Brookfield — As a retired police officer, Brookfield Mayor Jeff Speaker says he believes in the “broken windows” theory of community policing, that being vigilant on nuisance issues will help stem bigger problems. But a Milwaukee apartment building he has owned for a year has numerous broken windows, prompting some of the 50 property code violations that city inspectors filed against him this week.

Speaker said tenants have broken windows and refused to pay for the damage. Some tenants said some windows have been broken since before Speaker bought the foreclosed 20-unit building for $423,500 in May 2007.

Other code violations filed include an uncapped gas line, which a Milwaukee city official called a potential explosion hazard; fire extinguisher issues; two toilets not fully attached to the floor; a defective downspout; and water-damaged plaster.

The apartment building has a checkered past, with an above-average number of inspection visits in recent years, including under Speaker’s ownership, said Todd Weiler, spokesman for the city’s Department of Neighborhood Services, which handles inspections.

“I credit him for trying to turn it around,” Weiler said. “We recognize it’s difficult to bring it out of a crappy condition into a compliant condition.

“But you should know that when you buy it and have hammer and nail ready,” Weiler said. “It’s time. The proof will be in the pudding. We’ll see what happens to his promises.”

Debris cleanup According to city records, Speaker did not respond to orders in January to remove debris and a junk vehicle, Weiler said, prompting the city to send contractors to do the work and then bill Speaker $442, including a $100 fee for repeated litter issues.

“When a (city) contractor has to go out, it’s a sign of very poor management,” Weiler said. “Whoever he has doing it is not on top of things.”

Asked why he bought the Milwaukee apartment building instead of one in Brookfield, Speaker said he couldn’t afford one in Brookfield.

“It’s an investment, and they can be fairly lucrative if you have a good tenant mix,” Speaker said of Milwaukee rental properties.
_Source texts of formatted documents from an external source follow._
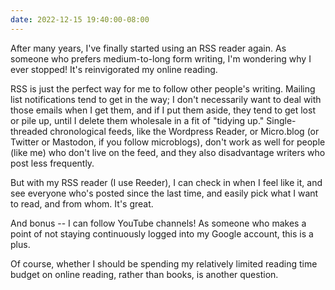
 ```yaml
---
date: 2022-12-15 19:40:00-08:00
---
```


After many years, I've finally started using an RSS reader again. As someone who prefers medium-to-long form writing, I'm wondering why I ever stopped! It's reinvigorated my online reading. 

RSS is just the perfect way for me to follow other people's writing. Mailing list notifications tend to get in the way; I don't necessarily want to deal with those emails when I get them, and if I put them aside, they tend to get lost or pile up, until I delete them wholesale in a fit of "tidying up." Single-threaded chronological feeds, like the Wordpress Reader, or Micro.blog (or Twitter or Mastodon, if you follow microblogs), don't work as well for people (like me) who don't live on the feed, and they also disadvantage writers who post less frequently.

But with my RSS reader (I use Reeder), I can check in when I feel like it, and see everyone who's posted since the last time, and easily pick what I want to read, and from whom. It's great.

And bonus -- I can follow YouTube channels! As someone who makes a point of not staying continuously logged into my Google account, this is a plus.

Of course, whether I should be spending my relatively limited reading time budget on online reading, rather than books, is another question.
He said he would like to get tenants who are on rent assistance “because you’re guaranteed your money.” But he said he couldn’t do that until he made more repairs.

Pearl Johnson, who said she has lived there for about two years with her aunt and three children, said she has had water damage in her ceilings, with rain falling through light fixtures. She showed how her toilet moved up and down off the ground, and the shower head didn’t work.
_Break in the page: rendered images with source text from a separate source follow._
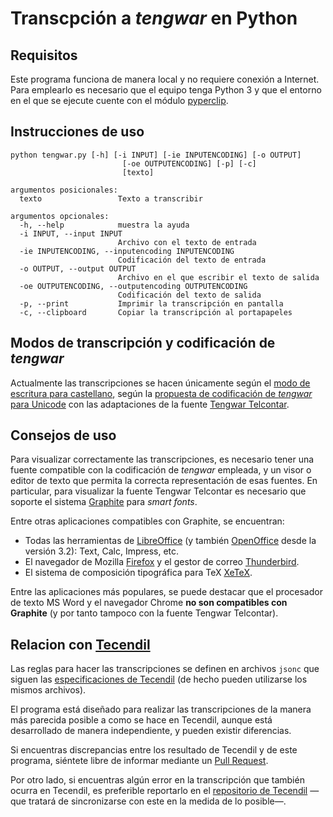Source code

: # Transcpción a *tengwar* en Python

## Requisitos

Este programa funciona de manera local y no requiere conexión a Internet. Para emplearlo es necesario que el equipo tenga Python 3 y que el entorno en el que se ejecute cuente con el módulo [pyperclip](https://pypi.org/project/pyperclip/).

## Instrucciones de uso

```
python tengwar.py [-h] [-i INPUT] [-ie INPUTENCODING] [-o OUTPUT]
                         [-oe OUTPUTENCODING] [-p] [-c]
                         [texto]

argumentos posicionales:
  texto                 Texto a transcribir

argumentos opcionales:
  -h, --help            muestra la ayuda
  -i INPUT, --input INPUT
                        Archivo con el texto de entrada
  -ie INPUTENCODING, --inputencoding INPUTENCODING
                        Codificación del texto de entrada
  -o OUTPUT, --output OUTPUT
                        Archivo en el que escribir el texto de salida
  -oe OUTPUTENCODING, --outputencoding OUTPUTENCODING
                        Codificación del texto de salida
  -p, --print           Imprimir la transcripción en pantalla
  -c, --clipboard       Copiar la transcripción al portapapeles
```

## Modos de transcripción y codificación de *tengwar*

Actualmente las transcripciones se hacen únicamente según el [modo de escritura para castellano](http://lambenor.free.fr/tengwar/espanol_2006),
según la [propuesta de codificación de *tengwar* para Unicode](https://www.evertype.com/standards/iso10646/pdf/tengwar.pdf)
con las adaptaciones de la fuente [Tengwar Telcontar](https://freetengwar.sourceforge.net/tengtelc.html).

## Consejos de uso

Para visualizar correctamente las transcripciones, es necesario tener una fuente compatible con la codificación de *tengwar* empleada,
y un visor o editor de texto que permita la correcta representación de esas fuentes.
En particular, para visualizar la fuente Tengwar Telcontar es necesario que soporte
el sistema [Graphite](https://graphite.sil.org/) para *smart fonts*.

Entre otras aplicaciones compatibles con Graphite, se encuentran:
* Todas las herramientas de [LibreOffice](https://www.libreoffice.org/) (y también [OpenOffice](https://www.openoffice.org/es/) desde la versión 3.2): Text, Calc, Impress, etc.
* El navegador de Mozilla [Firefox](https://www.mozilla.org/es-ES/firefox/) y el gestor de correo [Thunderbird](https://www.thunderbird.net/es-ES/).
* El sistema de composición tipográfica para TeX [XeTeX](https://xetex.sourceforge.net/).

Entre las aplicaciones más populares, se puede destacar que el procesador de texto MS Word y el navegador Chrome **no son compatibles con Graphite** (y por tanto tampoco con la fuente Tengwar Telcontar).


## Relacion con [Tecendil](https://tecendil.com/)

Las reglas para hacer las transcripciones se definen en archivos `jsonc` que siguen las [especificaciones de Tecendil](https://github.com/arnog/tecendil-js/blob/master/modes/README.md) (de hecho pueden utilizarse los mismos archivos).

El programa está diseñado para realizar las transcripciones de la manera más parecida posible a como se hace en Tecendil, aunque está desarrollado de manera independiente, y pueden existir diferencias.

Si encuentras discrepancias entre los resultado de Tecendil y de este programa, siéntete libre de informar mediante un [Pull Request](https://github.com/heliosdrm/tengwar-transcript/issues).

Por otro lado, si encuentras algún error en la transcripción que también ocurra en Tecendil, es preferible reportarlo en el [repositorio de Tecendil](https://github.com/arnog/tecendil-js) —que tratará de sincronizarse con este en la medida de lo posible—.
Her living room window was broken about three months ago when her daughter threw a rock at it, but Speaker has refused to fix it unless Johnson pays for it.
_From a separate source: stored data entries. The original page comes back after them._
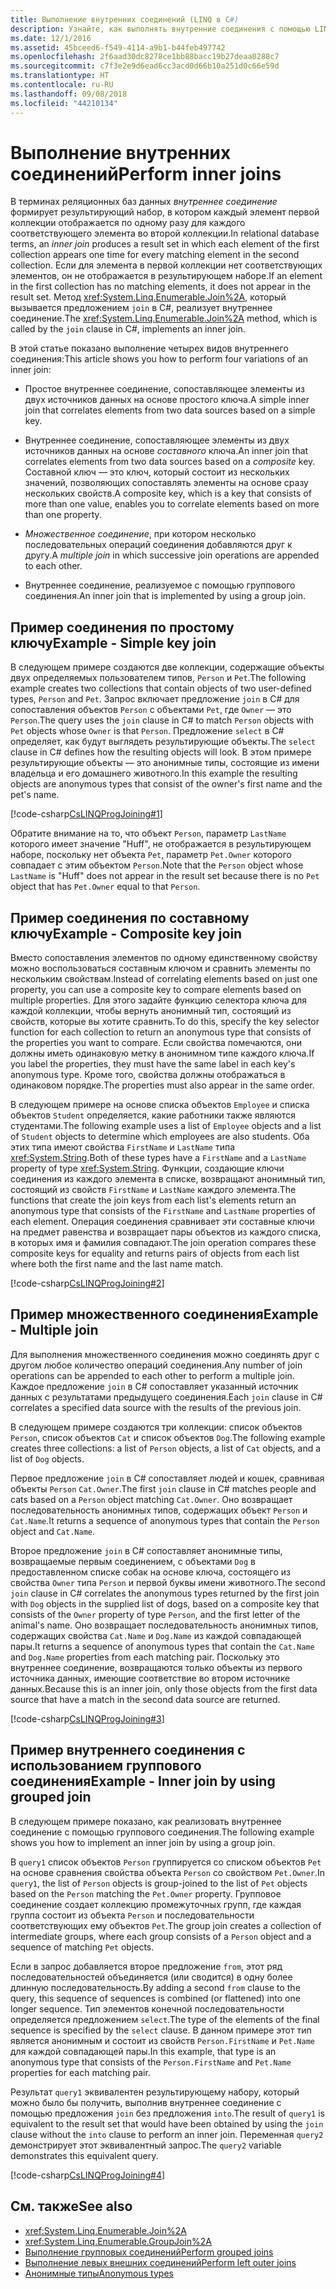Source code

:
 ```yaml
---
title: Выполнение внутренних соединений (LINQ в C#)
description: Узнайте, как выполнять внутренние соединения с помощью LINQ в C#.
ms.date: 12/1/2016
ms.assetid: 45bceed6-f549-4114-a9b1-b44feb497742
ms.openlocfilehash: 2f6aad30dc8278ce1bb88bacc19b27deaa0288c7
ms.sourcegitcommit: c7f3e2e9d6ead6cc3acd0d66b10a251d0c66e59d
ms.translationtype: HT
ms.contentlocale: ru-RU
ms.lasthandoff: 09/08/2018
ms.locfileid: "44210134"
---
```

# <a name="perform-inner-joins"></a><span data-ttu-id="4b6db-103">Выполнение внутренних соединений</span><span class="sxs-lookup"><span data-stu-id="4b6db-103">Perform inner joins</span></span>

<span data-ttu-id="4b6db-104">В терминах реляционных баз данных *внутреннее соединение* формирует результирующий набор, в котором каждый элемент первой коллекции отображается по одному разу для каждого соответствующего элемента во второй коллекции.</span><span class="sxs-lookup"><span data-stu-id="4b6db-104">In relational database terms, an *inner join* produces a result set in which each element of the first collection appears one time for every matching element in the second collection.</span></span> <span data-ttu-id="4b6db-105">Если для элемента в первой коллекции нет соответствующих элементов, он не отображается в результирующем наборе.</span><span class="sxs-lookup"><span data-stu-id="4b6db-105">If an element in the first collection has no matching elements, it does not appear in the result set.</span></span> <span data-ttu-id="4b6db-106">Метод <xref:System.Linq.Enumerable.Join%2A>, который вызывается предложением `join` в C#, реализует внутреннее соединение.</span><span class="sxs-lookup"><span data-stu-id="4b6db-106">The <xref:System.Linq.Enumerable.Join%2A> method, which is called by the `join` clause in C#, implements an inner join.</span></span>

<span data-ttu-id="4b6db-107">В этой статье показано выполнение четырех видов внутреннего соединения:</span><span class="sxs-lookup"><span data-stu-id="4b6db-107">This article shows you how to perform four variations of an inner join:</span></span>

- <span data-ttu-id="4b6db-108">Простое внутреннее соединение, сопоставляющее элементы из двух источников данных на основе простого ключа.</span><span class="sxs-lookup"><span data-stu-id="4b6db-108">A simple inner join that correlates elements from two data sources based on a simple key.</span></span>

- <span data-ttu-id="4b6db-109">Внутреннее соединение, сопоставляющее элементы из двух источников данных на основе *составного* ключа.</span><span class="sxs-lookup"><span data-stu-id="4b6db-109">An inner join that correlates elements from two data sources based on a *composite* key.</span></span> <span data-ttu-id="4b6db-110">Составной ключ — это ключ, который состоит из нескольких значений, позволяющих сопоставлять элементы на основе сразу нескольких свойств.</span><span class="sxs-lookup"><span data-stu-id="4b6db-110">A composite key, which is a key that consists of more than one value, enables you to correlate elements based on more than one property.</span></span>

- <span data-ttu-id="4b6db-111">*Множественное соединение*, при котором несколько последовательных операций соединения добавляются друг к другу.</span><span class="sxs-lookup"><span data-stu-id="4b6db-111">A *multiple join* in which successive join operations are appended to each other.</span></span>

- <span data-ttu-id="4b6db-112">Внутреннее соединение, реализуемое с помощью группового соединения.</span><span class="sxs-lookup"><span data-stu-id="4b6db-112">An inner join that is implemented by using a group join.</span></span>

## <a name="example---simple-key-join"></a><span data-ttu-id="4b6db-113">Пример соединения по простому ключу</span><span class="sxs-lookup"><span data-stu-id="4b6db-113">Example - Simple key join</span></span>

<span data-ttu-id="4b6db-114">В следующем примере создаются две коллекции, содержащие объекты двух определяемых пользователем типов, `Person` и `Pet`.</span><span class="sxs-lookup"><span data-stu-id="4b6db-114">The following example creates two collections that contain objects of two user-defined types, `Person` and `Pet`.</span></span> <span data-ttu-id="4b6db-115">Запрос включает предложение `join` в C# для сопоставления объектов `Person` с объектами `Pet`, где `Owner` — это `Person`.</span><span class="sxs-lookup"><span data-stu-id="4b6db-115">The query uses the `join` clause in C# to match `Person` objects with `Pet` objects whose `Owner` is that `Person`.</span></span> <span data-ttu-id="4b6db-116">Предложение `select` в C# определяет, как будут выглядеть результирующие объекты.</span><span class="sxs-lookup"><span data-stu-id="4b6db-116">The `select` clause in C# defines how the resulting objects will look.</span></span> <span data-ttu-id="4b6db-117">В этом примере результирующие объекты — это анонимные типы, состоящие из имени владельца и его домашнего животного.</span><span class="sxs-lookup"><span data-stu-id="4b6db-117">In this example the resulting objects are anonymous types that consist of the owner's first name and the pet's name.</span></span>

[!code-csharp[CsLINQProgJoining#1](~/samples/snippets/csharp/concepts/linq/how-to-perform-inner-joins_1.cs)]

<span data-ttu-id="4b6db-118">Обратите внимание на то, что объект `Person`, параметр `LastName` которого имеет значение "Huff", не отображается в результирующем наборе, поскольку нет объекта `Pet`, параметр `Pet.Owner` которого совпадает с этим объектом `Person`.</span><span class="sxs-lookup"><span data-stu-id="4b6db-118">Note that the `Person` object whose `LastName` is "Huff" does not appear in the result set because there is no `Pet` object that has `Pet.Owner` equal to that `Person`.</span></span>

## <a name="example---composite-key-join"></a><span data-ttu-id="4b6db-119">Пример соединения по составному ключу</span><span class="sxs-lookup"><span data-stu-id="4b6db-119">Example - Composite key join</span></span>

<span data-ttu-id="4b6db-120">Вместо сопоставления элементов по одному единственному свойству можно воспользоваться составным ключом и сравнить элементы по нескольким свойствам.</span><span class="sxs-lookup"><span data-stu-id="4b6db-120">Instead of correlating elements based on just one property, you can use a composite key to compare elements based on multiple properties.</span></span> <span data-ttu-id="4b6db-121">Для этого задайте функцию селектора ключа для каждой коллекции, чтобы вернуть анонимный тип, состоящий из свойств, которые вы хотите сравнить.</span><span class="sxs-lookup"><span data-stu-id="4b6db-121">To do this, specify the key selector function for each collection to return an anonymous type that consists of the properties you want to compare.</span></span> <span data-ttu-id="4b6db-122">Если свойства помечаются, они должны иметь одинаковую метку в анонимном типе каждого ключа.</span><span class="sxs-lookup"><span data-stu-id="4b6db-122">If you label the properties, they must have the same label in each key's anonymous type.</span></span> <span data-ttu-id="4b6db-123">Кроме того, свойства должны отображаться в одинаковом порядке.</span><span class="sxs-lookup"><span data-stu-id="4b6db-123">The properties must also appear in the same order.</span></span>

<span data-ttu-id="4b6db-124">В следующем примере на основе списка объектов `Employee` и списка объектов `Student` определяется, какие работники также являются студентами.</span><span class="sxs-lookup"><span data-stu-id="4b6db-124">The following example uses a list of `Employee` objects and a list of `Student` objects to determine which employees are also students.</span></span> <span data-ttu-id="4b6db-125">Оба этих типа имеют свойства `FirstName` и `LastName` типа <xref:System.String>.</span><span class="sxs-lookup"><span data-stu-id="4b6db-125">Both of these types have a `FirstName` and a `LastName` property of type <xref:System.String>.</span></span> <span data-ttu-id="4b6db-126">Функции, создающие ключи соединения из каждого элемента в списке, возвращают анонимный тип, состоящий из свойств `FirstName` и `LastName` каждого элемента.</span><span class="sxs-lookup"><span data-stu-id="4b6db-126">The functions that create the join keys from each list's elements return an anonymous type that consists of the `FirstName` and `LastName` properties of each element.</span></span> <span data-ttu-id="4b6db-127">Операция соединения сравнивает эти составные ключи на предмет равенства и возвращает пары объектов из каждого списка, в которых имя и фамилия совпадают.</span><span class="sxs-lookup"><span data-stu-id="4b6db-127">The join operation compares these composite keys for equality and returns pairs of objects from each list where both the first name and the last name match.</span></span>

[!code-csharp[CsLINQProgJoining#2](~/samples/snippets/csharp/concepts/linq/how-to-perform-inner-joins_2.cs)]

## <a name="example---multiple-join"></a><span data-ttu-id="4b6db-128">Пример множественного соединения</span><span class="sxs-lookup"><span data-stu-id="4b6db-128">Example - Multiple join</span></span>

<span data-ttu-id="4b6db-129">Для выполнения множественного соединения можно соединять друг с другом любое количество операций соединения.</span><span class="sxs-lookup"><span data-stu-id="4b6db-129">Any number of join operations can be appended to each other to perform a multiple join.</span></span> <span data-ttu-id="4b6db-130">Каждое предложение `join` в C# сопоставляет указанный источник данных с результатами предыдущего соединения.</span><span class="sxs-lookup"><span data-stu-id="4b6db-130">Each `join` clause in C# correlates a specified data source with the results of the previous join.</span></span>

<span data-ttu-id="4b6db-131">В следующем примере создаются три коллекции: список объектов `Person`, список объектов `Cat` и список объектов `Dog`.</span><span class="sxs-lookup"><span data-stu-id="4b6db-131">The following example creates three collections: a list of `Person` objects, a list of `Cat` objects, and a list of `Dog` objects.</span></span>

<span data-ttu-id="4b6db-132">Первое предложение `join` в C# сопоставляет людей и кошек, сравнивая объекты `Person` `Cat.Owner`.</span><span class="sxs-lookup"><span data-stu-id="4b6db-132">The first `join` clause in C# matches people and cats based on a `Person` object matching `Cat.Owner`.</span></span> <span data-ttu-id="4b6db-133">Оно возвращает последовательность анонимных типов, содержащих объект `Person` и `Cat.Name`.</span><span class="sxs-lookup"><span data-stu-id="4b6db-133">It returns a sequence of anonymous types that contain the `Person` object and `Cat.Name`.</span></span>

<span data-ttu-id="4b6db-134">Второе предложение `join` в C# сопоставляет анонимные типы, возвращаемые первым соединением, с объектами `Dog` в предоставленном списке собак на основе ключа, состоящего из свойства `Owner` типа `Person` и первой буквы имени животного.</span><span class="sxs-lookup"><span data-stu-id="4b6db-134">The second `join` clause in C# correlates the anonymous types returned by the first join with `Dog` objects in the supplied list of dogs, based on a composite key that consists of the `Owner` property of type `Person`, and the first letter of the animal's name.</span></span> <span data-ttu-id="4b6db-135">Оно возвращает последовательность анонимных типов, содержащих свойства `Cat.Name` и `Dog.Name` из каждой совпадающей пары.</span><span class="sxs-lookup"><span data-stu-id="4b6db-135">It returns a sequence of anonymous types that contain the `Cat.Name` and `Dog.Name` properties from each matching pair.</span></span> <span data-ttu-id="4b6db-136">Поскольку это внутреннее соединение, возвращаются только объекты из первого источника данных, имеющие соответствие во втором источнике данных.</span><span class="sxs-lookup"><span data-stu-id="4b6db-136">Because this is an inner join, only those objects from the first data source that have a match in the second data source are returned.</span></span>

[!code-csharp[CsLINQProgJoining#3](~/samples/snippets/csharp/concepts/linq/how-to-perform-inner-joins_3.cs)]

## <a name="example---inner-join-by-using-grouped-join"></a><span data-ttu-id="4b6db-137">Пример внутреннего соединения с использованием группового соединения</span><span class="sxs-lookup"><span data-stu-id="4b6db-137">Example - Inner join by using grouped join</span></span>

<span data-ttu-id="4b6db-138">В следующем примере показано, как реализовать внутреннее соединение с помощью группового соединения.</span><span class="sxs-lookup"><span data-stu-id="4b6db-138">The following example shows you how to implement an inner join by using a group join.</span></span>

<span data-ttu-id="4b6db-139">В `query1` список объектов `Person` группируется со списком объектов `Pet` на основе сравнения свойства объекта `Person` со свойством `Pet.Owner`.</span><span class="sxs-lookup"><span data-stu-id="4b6db-139">In `query1`, the list of `Person` objects is group-joined to the list of `Pet` objects based on the `Person` matching the `Pet.Owner` property.</span></span> <span data-ttu-id="4b6db-140">Групповое соединение создает коллекцию промежуточных групп, где каждая группа состоит из объекта `Person` и последовательности соответствующих ему объектов `Pet`.</span><span class="sxs-lookup"><span data-stu-id="4b6db-140">The group join creates a collection of intermediate groups, where each group consists of a `Person` object and a sequence of matching `Pet` objects.</span></span>

<span data-ttu-id="4b6db-141">Если в запрос добавляется второе предложение `from`, этот ряд последовательностей объединяется (или сводится) в одну более длинную последовательность.</span><span class="sxs-lookup"><span data-stu-id="4b6db-141">By adding a second `from` clause to the query, this sequence of sequences is combined (or flattened) into one longer sequence.</span></span> <span data-ttu-id="4b6db-142">Тип элементов конечной последовательности определяется предложением `select`.</span><span class="sxs-lookup"><span data-stu-id="4b6db-142">The type of the elements of the final sequence is specified by the `select` clause.</span></span> <span data-ttu-id="4b6db-143">В данном примере этот тип является анонимным и состоит из свойств `Person.FirstName` и `Pet.Name` для каждой совпадающей пары.</span><span class="sxs-lookup"><span data-stu-id="4b6db-143">In this example, that type is an anonymous type that consists of the `Person.FirstName` and `Pet.Name` properties for each matching pair.</span></span>

<span data-ttu-id="4b6db-144">Результат `query1` эквивалентен результирующему набору, который можно было бы получить, выполнив внутреннее соединение с помощью предложения `join` без предложения `into`.</span><span class="sxs-lookup"><span data-stu-id="4b6db-144">The result of `query1` is equivalent to the result set that would have been obtained by using the `join` clause without the `into` clause to perform an inner join.</span></span> <span data-ttu-id="4b6db-145">Переменная `query2` демонстрирует этот эквивалентный запрос.</span><span class="sxs-lookup"><span data-stu-id="4b6db-145">The `query2` variable demonstrates this equivalent query.</span></span>

[!code-csharp[CsLINQProgJoining#4](~/samples/snippets/csharp/concepts/linq/how-to-perform-inner-joins_4.cs)]

## <a name="see-also"></a><span data-ttu-id="4b6db-146">См. также</span><span class="sxs-lookup"><span data-stu-id="4b6db-146">See also</span></span>

- <xref:System.Linq.Enumerable.Join%2A>  
- <xref:System.Linq.Enumerable.GroupJoin%2A>  
- [<span data-ttu-id="4b6db-147">Выполнение групповых соединений</span><span class="sxs-lookup"><span data-stu-id="4b6db-147">Perform grouped joins</span></span>](perform-grouped-joins.md)  
- [<span data-ttu-id="4b6db-148">Выполнение левых внешних соединений</span><span class="sxs-lookup"><span data-stu-id="4b6db-148">Perform left outer joins</span></span>](perform-left-outer-joins.md)  
- [<span data-ttu-id="4b6db-149">Анонимные типы</span><span class="sxs-lookup"><span data-stu-id="4b6db-149">Anonymous types</span></span>](../programming-guide/classes-and-structs/anonymous-types.md)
July 7 – edited to comply with Journal Communication’s interpretation of fair use.


  1. Fair Play says:

    Cindy, watch the fair use…you are borderline. Watch out or Crapper is going to post:

    Fair Use doctrine, as outlined by the U.S. Copyright Office:

    The 1961 Report of the Register of Copyrights on the General Revision of the U.S. Copyright Law cites examples of

    activities that courts have regarded as fair use: “quotation of excerpts in a review or criticism for purposes of

    illustration or comment; quotation of short passages in a scholarly or technical work, for illustration or

    clarification of the author’s observations; use in a parody of some of the content of the work parodied; summary of

    an address or article, with brief quotations, in a news report; reproduction by a library of a portion of a work to

    replace part of a damaged copy; reproduction by a teacher or student of a small part of a work to illustrate a

    lesson; reproduction of a work in legislative or judicial proceedings or reports; incidental and fortuitous

    reproduction, in a newsreel or broadcast, of a work located in the scene of an event being reported.”